Product Description
What do we mean by the word ‘space’? This seemingly basic concept – a partner to ‘time’ in science’s description of the world – has meant different things to different people in different eras. In this ground-breaking book, Margaret Wertheim traces the history of Western thinking about space from the Middle Ages through the rise of modern science, and finally on to the concept of ‘cyberspace’ which underlies the emerging technologies of ‘virtual’ worlds and the so-called ‘metaverse.’

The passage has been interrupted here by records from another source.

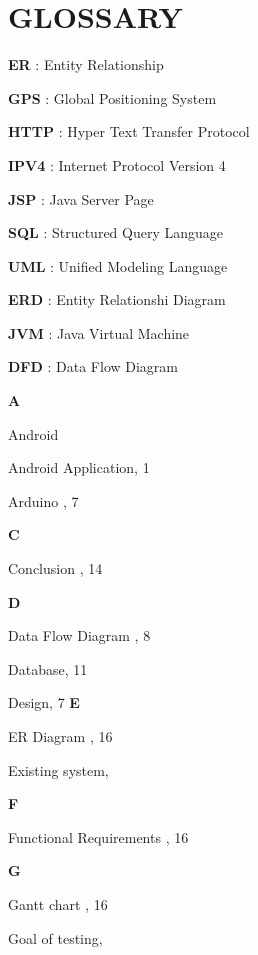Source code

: \documentclass[12pt,a4paper,oneside]{report}
\begin{document}
{\chapter*{GLOSSARY}
\textbf{ER}  : Entity Relationship
\par \textbf{GPS} : Global Positioning System
 \par \textbf{HTTP} : Hyper Text Transfer Protocol
\par \textbf{IPV4} : Internet Protocol Version 4
\par  \textbf{JSP} : Java Server Page
\par \textbf{SQL} : Structured Query Language
\par \textbf{UML} : Unified Modeling Language
\par \textbf{ERD} : Entity Relationshi Diagram
\par \textbf{JVM} : Java Virtual Machine
\par \textbf{DFD} : Data Flow Diagram

\begin{theindex}

\rhead{\empty}
\lhead{\empty}
\lfoot{\empty}
\vspace{.2in}
\large\textbf{A}
\item  Android 
\item  Android Application, 1
\item Arduino , 7

\vspace{.2in}
\large\textbf{C}
\item Conclusion , 14

\vspace{.2in}
\large\textbf{D}
\item Data Flow Diagram , 8
\item Database, 11
\item Design, 7
\vspace{.2in}
\large\textbf{E}
\item ER Diagram , 16
\item Existing system, 
\vspace{.2in}

\large\textbf{F}
\item Functional Requirements , 16
\vspace{.2in}

\large\textbf{G}
\item Gantt chart , 16
\item Goal of testing, 
\vspace{.2in}


\end{theindex}}
\end{document}
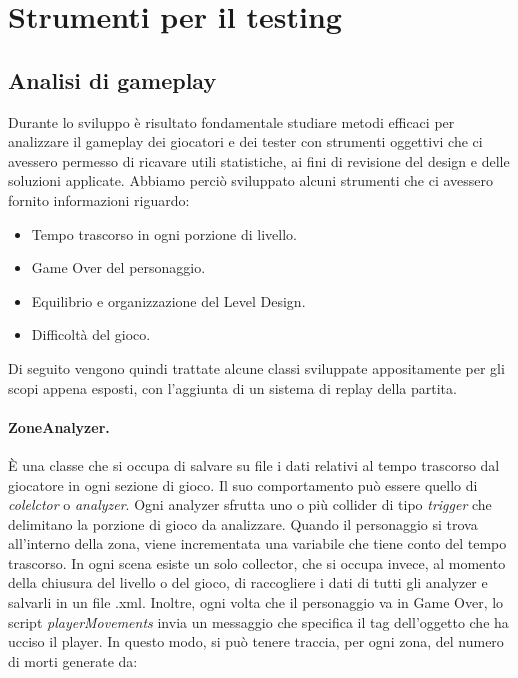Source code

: \section{Strumenti per il testing}

\subsection{Analisi di gameplay}
\label{sec:analisi_gamplay}

Durante lo sviluppo è risultato fondamentale studiare metodi efficaci per analizzare il gameplay dei giocatori e dei tester con strumenti oggettivi che ci avessero permesso di ricavare utili statistiche, ai fini di revisione del design e delle soluzioni applicate.
Abbiamo perciò sviluppato alcuni strumenti che ci avessero fornito informazioni riguardo:

\begin{itemize}
	\item Tempo trascorso in ogni porzione di livello.
	\item Game Over del personaggio.
	\item Equilibrio e organizzazione del Level Design.
	\item Difficoltà del gioco.	
\end{itemize}

Di seguito vengono quindi trattate alcune classi sviluppate appositamente per gli scopi appena esposti, con l’aggiunta di un sistema di replay della partita.

\paragraph{ZoneAnalyzer.}
\label{par:zone_analyzer}
È una classe che si occupa di salvare su file i dati relativi al tempo trascorso dal giocatore in ogni sezione di gioco. Il suo comportamento può essere quello di \textit{colelctor} o \textit{analyzer}. Ogni analyzer sfrutta uno o più collider di tipo \textit{trigger} che delimitano la porzione di gioco da analizzare. Quando il personaggio si trova all’interno della zona, viene incrementata una variabile che tiene conto del tempo trascorso. In ogni scena esiste un solo collector, che si occupa invece, al momento della chiusura del livello o del gioco, di raccogliere i dati di tutti gli analyzer e salvarli in un file .xml. Inoltre, ogni volta che il personaggio va in Game Over, lo script \textit{playerMovements} invia un messaggio che specifica il tag dell’oggetto che ha ucciso il player. In questo modo, si può tenere traccia, per ogni zona, del numero di morti generate da:

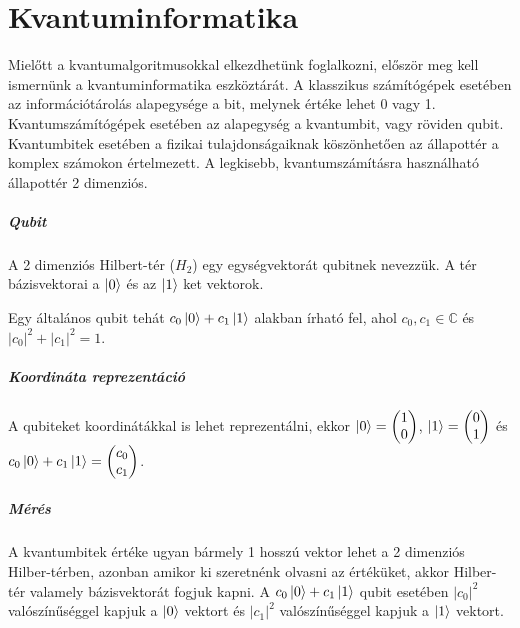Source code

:\chapter{Kvantuminformatika}

Mielőtt a kvantumalgoritmusokkal elkezdhetünk foglalkozni, először meg kell
ismernünk a kvantuminformatika eszköztárát. A klasszikus számítógépek esetében
az információtárolás alapegysége a bit, melynek értéke lehet 0 vagy 1.
Kvantumszámítógépek esetében az alapegység a kvantumbit, vagy röviden qubit.
Kvantumbitek esetében a fizikai tulajdonságaiknak köszönhetően az állapottér a
komplex számokon értelmezett. A legkisebb, kvantumszámításra használható
állapottér 2 dimenziós.

\paragraph{Qubit} A 2 dimenziós Hilbert-tér ($H_2$) egy egységvektorát qubitnek
nevezzük. A tér bázisvektorai a $\ket{0}$ és az $\ket{1}$ ket vektorok.

Egy általános qubit tehát $c_0\ket{0} + c_1\ket{1}$ alakban írható fel, ahol
$c_0, c_1 \in{} \mathds{C}$ és $|c_0|^2 + |c_1|^2 = 1$.

\paragraph{Koordináta reprezentáció} A qubiteket koordinátákkal is lehet
reprezentálni, ekkor $\ket{0} = \begin{pmatrix} 1 \\ 0 \end{pmatrix}$, $\ket{1}
  = \begin{pmatrix} 0 \\ 1 \end{pmatrix}$ és $c_0\ket{0} + c_1\ket{1} =
  \begin{pmatrix} c_0 \\ c_1 \end{pmatrix}$.

\paragraph{Mérés} A kvantumbitek értéke ugyan bármely 1 hosszú vektor lehet a 2
dimenziós Hilber-térben, azonban amikor ki szeretnénk olvasni az értéküket,
akkor Hilber-tér valamely bázisvektorát fogjuk kapni. A $c_0\ket{0} +
  c_1\ket{1}$ qubit esetében $|c_0|^2$ valószínűséggel kapjuk a $\ket{0}$ vektort
és $|c_1|^2$ valószínűséggel kapjuk a $\ket{1}$ vektort.

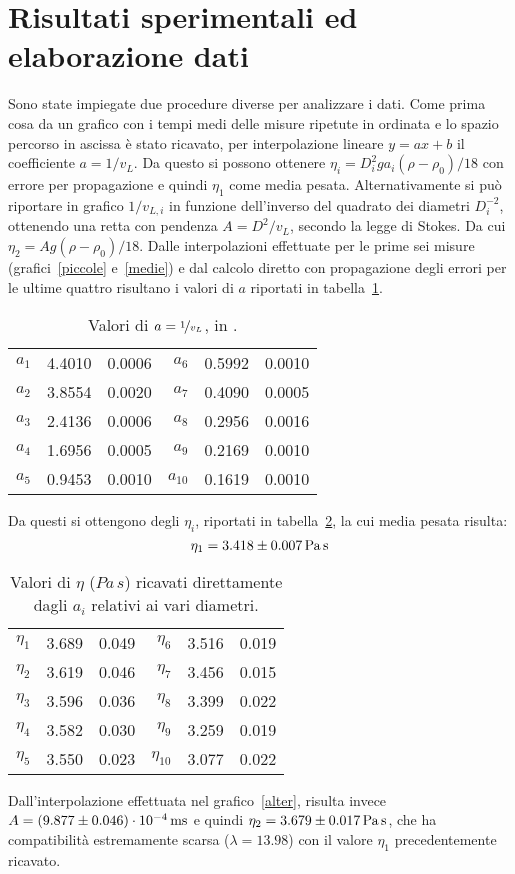 \documentclass[italian,a4paper]{article}
\newcommand{\pas}{\ensuremath{Pa\,s}} %
\begin{document}
\section{Risultati sperimentali ed elaborazione dati}
Sono state impiegate due procedure diverse per analizzare i dati. Come prima cosa da un grafico con i tempi medi delle misure ripetute in ordinata e lo spazio percorso in ascissa  è stato ricavato, per interpolazione lineare $y=ax+b$ il coefficiente $a=1/v_L$. Da questo si possono ottenere $\eta_i=D_i^2ga_i(\rho-\rho_0)/18$ con errore per propagazione e quindi $\eta_1$ come media pesata.
Alternativamente si può riportare in grafico $1/v_{L,i}$ in funzione dell'inverso del quadrato dei diametri $D_i^{-2}$, ottenendo una retta con pendenza $A=D^2/v_L$, secondo la legge di Stokes. Da cui $\eta_2 = Ag(\rho-\rho_0)/18$.
Dalle interpolazioni effettuate per le prime sei misure (grafici~\ref{piccole} e~\ref{medie}) e dal calcolo diretto con propagazione degli errori per le ultime quattro risultano i valori di $a$ riportati in tabella~\ref{a}.
\begin{table}[t]\caption{Valori di $a=\nicefrac{1}{v_L}$, in .}\label{a}\centering
 \begin{tabular}{rr@{$\pm$}l rr@{$\pm$}l}
 $a_1$ & 4.4010&0.0006 &$a_6$ & 0.5992&0.0010\\
 $a_2$ & 3.8554&0.0020&$a_7$ & 0.4090&0.0005\\
 $a_3$ & 2.4136&0.0006&$a_8$ & 0.2956&0.0016\\
 $a_4$ & 1.6956&0.0005&$a_9$ & 0.2169&0.0010\\
 $a_5$ & 0.9453&0.0010&$a_{10}$ & 0.1619&0.0010\\
\end{tabular}
\end{table}
Da questi si ottengono degli $\eta_i$, riportati in tabella~\ref{eta}, la cui media pesata risulta:
\begin{equation*}
 \eta_1 = \unit[3.418\pm0.007]{\pas}
\end{equation*}
\begin{table}[t]\caption{Valori di $\eta$ ($\unit{\pas}$) ricavati direttamente dagli $a_i$ relativi ai vari diametri.}\label{eta}\centering
 \begin{tabular}{rr@{$\pm$}l rr@{$\pm$}l}
$\eta_1$ &3.689 &0.049 &$\eta_6$ &3.516 &0.019\\
$\eta_2$ &3.619 &0.046 &$\eta_7$ &3.456 &0.015\\
$\eta_3$ &3.596 &0.036 &$\eta_8$ &3.399 &0.022\\
$\eta_4$ &3.582 &0.030 &$\eta_{9}$ &3.259 &0.019\\
$\eta_5$ &3.550 &0.023 &$\eta_{10}$ &3.077 &0.022
\end{tabular}
\end{table}
Dall'interpolazione effettuata nel grafico~\ref{alter}, risulta invece $A=\unit[(9.877\pm0.046)\cdot 10^{-4}]{ms}$ e quindi $\eta_2 = \unit[3.679\pm0.017]{\pas}$, che ha compatibilità estremamente scarsa ($\lambda = 13.98$) con il valore $\eta_1$ precedentemente ricavato.
\end{document}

Prior to the scientific revolution, Europeans saw humanity as existing at the center of an angel-filled cosmos with everything connected to God. But in the 16th and 17th centuries a radical transformation occurred in our thinking about the cosmological scheme in which we humans are embedded. We shifted from seeing ourselves at the center of the universe to being the inhabitants of a small chunk of rock orbiting around a mundane star in a potentially infinite void. First came the revolutionary ideas of Descartes, Galileo and Newton, whose conception of space as a geometric void set the stage for the emergence of modern physics. Then, in the 20th century, this simple description was replaced by Einstein’s relativistic ‘spacetime,’ and then a vision of space as a 10- or 11-dimensional matrix in which everything, including matter, is enfolded.

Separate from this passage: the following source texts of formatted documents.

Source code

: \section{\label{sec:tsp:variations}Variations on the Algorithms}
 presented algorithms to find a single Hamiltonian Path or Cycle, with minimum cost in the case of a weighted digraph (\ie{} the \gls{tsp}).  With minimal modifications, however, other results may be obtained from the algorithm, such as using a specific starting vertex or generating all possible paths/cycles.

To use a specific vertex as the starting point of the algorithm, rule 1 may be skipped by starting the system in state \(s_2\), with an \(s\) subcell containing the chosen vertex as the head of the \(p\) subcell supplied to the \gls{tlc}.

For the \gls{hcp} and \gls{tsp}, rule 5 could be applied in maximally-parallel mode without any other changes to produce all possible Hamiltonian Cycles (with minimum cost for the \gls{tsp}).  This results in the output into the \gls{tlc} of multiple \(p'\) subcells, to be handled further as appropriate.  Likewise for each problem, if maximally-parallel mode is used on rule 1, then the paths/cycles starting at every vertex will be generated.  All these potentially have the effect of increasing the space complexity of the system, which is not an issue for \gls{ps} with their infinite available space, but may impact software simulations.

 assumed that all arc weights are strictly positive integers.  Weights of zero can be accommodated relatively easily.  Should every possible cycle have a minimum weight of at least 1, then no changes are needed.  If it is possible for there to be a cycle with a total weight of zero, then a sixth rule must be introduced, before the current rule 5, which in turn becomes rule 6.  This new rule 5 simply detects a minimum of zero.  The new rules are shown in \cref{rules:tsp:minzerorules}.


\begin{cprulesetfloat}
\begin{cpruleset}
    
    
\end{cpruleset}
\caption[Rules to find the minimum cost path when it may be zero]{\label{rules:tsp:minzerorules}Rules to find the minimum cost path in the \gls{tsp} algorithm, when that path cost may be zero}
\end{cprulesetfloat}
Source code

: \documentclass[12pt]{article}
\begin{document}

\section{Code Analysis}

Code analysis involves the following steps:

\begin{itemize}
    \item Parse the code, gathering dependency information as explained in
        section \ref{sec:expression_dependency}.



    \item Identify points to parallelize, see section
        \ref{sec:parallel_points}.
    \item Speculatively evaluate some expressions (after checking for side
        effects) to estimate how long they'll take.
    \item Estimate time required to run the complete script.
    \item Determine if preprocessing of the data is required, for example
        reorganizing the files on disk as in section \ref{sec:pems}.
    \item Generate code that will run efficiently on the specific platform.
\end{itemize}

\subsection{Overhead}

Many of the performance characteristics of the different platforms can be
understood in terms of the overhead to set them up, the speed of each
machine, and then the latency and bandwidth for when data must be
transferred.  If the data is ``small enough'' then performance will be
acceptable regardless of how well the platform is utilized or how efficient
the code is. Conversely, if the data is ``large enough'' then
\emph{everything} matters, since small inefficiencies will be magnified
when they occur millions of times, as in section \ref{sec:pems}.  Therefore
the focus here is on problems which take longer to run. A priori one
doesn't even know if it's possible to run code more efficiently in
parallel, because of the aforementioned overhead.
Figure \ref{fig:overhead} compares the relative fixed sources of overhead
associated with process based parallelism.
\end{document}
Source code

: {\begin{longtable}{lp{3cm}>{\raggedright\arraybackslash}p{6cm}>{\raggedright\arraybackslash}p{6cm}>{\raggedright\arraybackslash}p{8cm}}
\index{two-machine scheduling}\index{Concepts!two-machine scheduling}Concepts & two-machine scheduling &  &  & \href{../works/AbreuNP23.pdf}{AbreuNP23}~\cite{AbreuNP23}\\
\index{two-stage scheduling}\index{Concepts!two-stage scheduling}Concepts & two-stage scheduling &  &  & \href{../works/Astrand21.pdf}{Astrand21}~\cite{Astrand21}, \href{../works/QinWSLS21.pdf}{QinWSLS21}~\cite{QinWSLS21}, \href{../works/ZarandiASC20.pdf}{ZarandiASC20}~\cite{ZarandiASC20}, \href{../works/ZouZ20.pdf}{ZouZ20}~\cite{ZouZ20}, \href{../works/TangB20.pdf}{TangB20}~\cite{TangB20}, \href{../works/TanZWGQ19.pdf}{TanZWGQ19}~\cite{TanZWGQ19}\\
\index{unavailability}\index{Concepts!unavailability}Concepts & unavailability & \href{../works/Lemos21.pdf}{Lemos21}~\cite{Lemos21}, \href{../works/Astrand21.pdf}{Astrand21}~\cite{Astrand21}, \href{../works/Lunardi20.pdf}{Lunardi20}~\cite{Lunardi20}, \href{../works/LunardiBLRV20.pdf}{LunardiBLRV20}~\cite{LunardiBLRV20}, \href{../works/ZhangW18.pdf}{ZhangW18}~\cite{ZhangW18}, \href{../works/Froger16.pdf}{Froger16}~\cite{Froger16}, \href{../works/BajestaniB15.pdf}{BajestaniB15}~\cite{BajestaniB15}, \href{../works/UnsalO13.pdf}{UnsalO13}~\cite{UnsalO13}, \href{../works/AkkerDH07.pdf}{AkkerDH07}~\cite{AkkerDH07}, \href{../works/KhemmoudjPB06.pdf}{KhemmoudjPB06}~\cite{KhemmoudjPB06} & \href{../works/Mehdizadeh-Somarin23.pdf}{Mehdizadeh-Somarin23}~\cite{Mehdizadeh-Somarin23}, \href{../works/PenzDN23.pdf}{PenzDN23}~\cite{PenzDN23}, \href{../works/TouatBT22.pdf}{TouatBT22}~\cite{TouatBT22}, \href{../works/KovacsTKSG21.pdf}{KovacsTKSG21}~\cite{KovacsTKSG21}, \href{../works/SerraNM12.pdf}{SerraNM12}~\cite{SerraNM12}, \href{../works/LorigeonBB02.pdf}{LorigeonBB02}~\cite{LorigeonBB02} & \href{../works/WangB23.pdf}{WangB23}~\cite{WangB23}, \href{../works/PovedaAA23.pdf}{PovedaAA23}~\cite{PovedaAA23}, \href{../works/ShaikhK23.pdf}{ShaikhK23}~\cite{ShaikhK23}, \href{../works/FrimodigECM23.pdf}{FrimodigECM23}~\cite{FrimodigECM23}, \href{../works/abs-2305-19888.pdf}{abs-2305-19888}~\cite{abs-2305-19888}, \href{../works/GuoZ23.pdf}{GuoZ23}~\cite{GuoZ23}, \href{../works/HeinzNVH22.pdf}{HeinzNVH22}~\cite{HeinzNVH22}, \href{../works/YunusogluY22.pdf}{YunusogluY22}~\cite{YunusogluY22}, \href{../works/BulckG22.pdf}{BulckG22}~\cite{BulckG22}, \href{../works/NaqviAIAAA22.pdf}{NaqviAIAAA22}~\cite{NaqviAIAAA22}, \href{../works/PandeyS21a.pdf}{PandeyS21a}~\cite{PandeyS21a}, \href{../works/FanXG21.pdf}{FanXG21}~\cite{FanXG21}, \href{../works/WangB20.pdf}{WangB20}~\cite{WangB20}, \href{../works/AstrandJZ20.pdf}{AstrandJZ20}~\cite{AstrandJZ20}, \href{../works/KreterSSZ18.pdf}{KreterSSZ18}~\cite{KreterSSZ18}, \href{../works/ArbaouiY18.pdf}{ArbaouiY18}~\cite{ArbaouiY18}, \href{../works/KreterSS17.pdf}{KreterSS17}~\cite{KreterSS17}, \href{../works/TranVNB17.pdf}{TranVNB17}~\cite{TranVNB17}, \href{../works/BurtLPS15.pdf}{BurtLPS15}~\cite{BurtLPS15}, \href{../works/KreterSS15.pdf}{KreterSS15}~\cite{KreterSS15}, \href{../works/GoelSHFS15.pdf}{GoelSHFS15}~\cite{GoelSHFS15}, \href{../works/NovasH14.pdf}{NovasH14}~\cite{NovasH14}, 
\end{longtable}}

Wertheim argues that as concepts of space change, so too does our conception of what it means to be a human ‘self.’ The book reveals how indeed concepts of space and concepts of self are inextricably entwined, and that how we see our selves is intimately bound up with the question of how we understand where we are in space.

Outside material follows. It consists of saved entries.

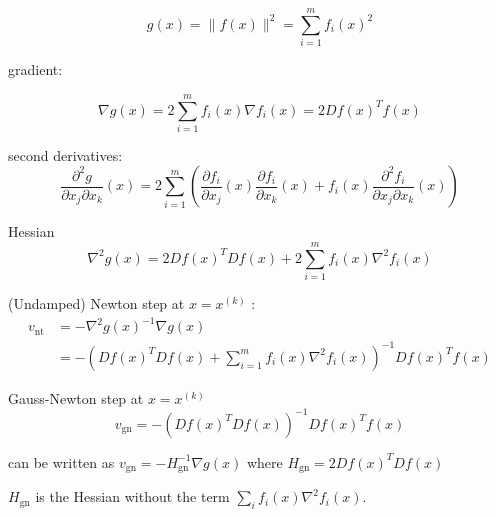 \begin{equation}
g(x)=\|f(x)\|^{2}=\sum_{i=1}^{m} f_{i}(x)^{2}
\end{equation}

\begin{theorem}
   gradient:

\begin{equation}
\nabla g(x)=2 \sum_{i=1}^{m} f_{i}(x) \nabla f_{i}(x)=2 D f(x)^{T} f(x)
\end{equation} 
\end{theorem}

\begin{theorem}
    second derivatives:
\begin{equation}
\frac{\partial^{2} g}{\partial x_{j} \partial x_{k}}(x)=2 \sum_{i=1}^{m}\left(\frac{\partial f_{i}}{\partial x_{j}}(x) \frac{\partial f_{i}}{\partial x_{k}}(x)+f_{i}(x) \frac{\partial^{2} f_{i}}{\partial x_{j} \partial x_{k}}(x)\right)
\end{equation}
\end{theorem}

\begin{theorem}
    Hessian
\begin{equation}
\nabla^{2} g(x)=2 D f(x)^{T} D f(x)+2 \sum_{i=1}^{m} f_{i}(x) \nabla^{2} f_{i}(x)
\end{equation}
\end{theorem}

\begin{theorem}
    (Undamped) Newton step at $ x=x^{(k)} $ :
\begin{equation}
\begin{aligned}
v_{\mathrm{nt}} &=-\nabla^{2} g(x)^{-1} \nabla g(x) \\
&=-\left(D f(x)^{T} D f(x)+\sum_{i=1}^{m} f_{i}(x) \nabla^{2} f_{i}(x)\right)^{-1} D f(x)^{T} f(x)
\end{aligned}
\end{equation}

\end{theorem}

\begin{theorem}
    Gauss-Newton step at $ x=x^{(k)} $
\begin{equation}
v_{\mathrm{gn}}=-\left(D f(x)^{T} D f(x)\right)^{-1} D f(x)^{T} f(x)
\end{equation}
\end{theorem}

\begin{corollary}
    can be written as $ v_{\mathrm{gn}}=-H_{\mathrm{gn}}^{-1} \nabla g(x) $ where $ H_{\mathrm{gn}}=2 D f(x)^{T} D f(x) $

    $ H_{\mathrm{gn}} $ is the Hessian without the term $ \sum_{i} f_{i}(x) \nabla^{2} f_{i}(x) $.
\end{corollary}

In the final section of the book, she turns her attention to cyberspace and asks how this new development reflects on our understanding of personhood today. Here, she suggests, we are seeing a return to a kind of medieval dualism in which physical space is regarded as just one aspect of the real. Now, as we increasingly engage with virtual spaces, we are directly experiencing something other than the space of material being. For some people this non-physical space is being cast as a new area for spiritual experience; a claim Wertheim examines and finally rejects.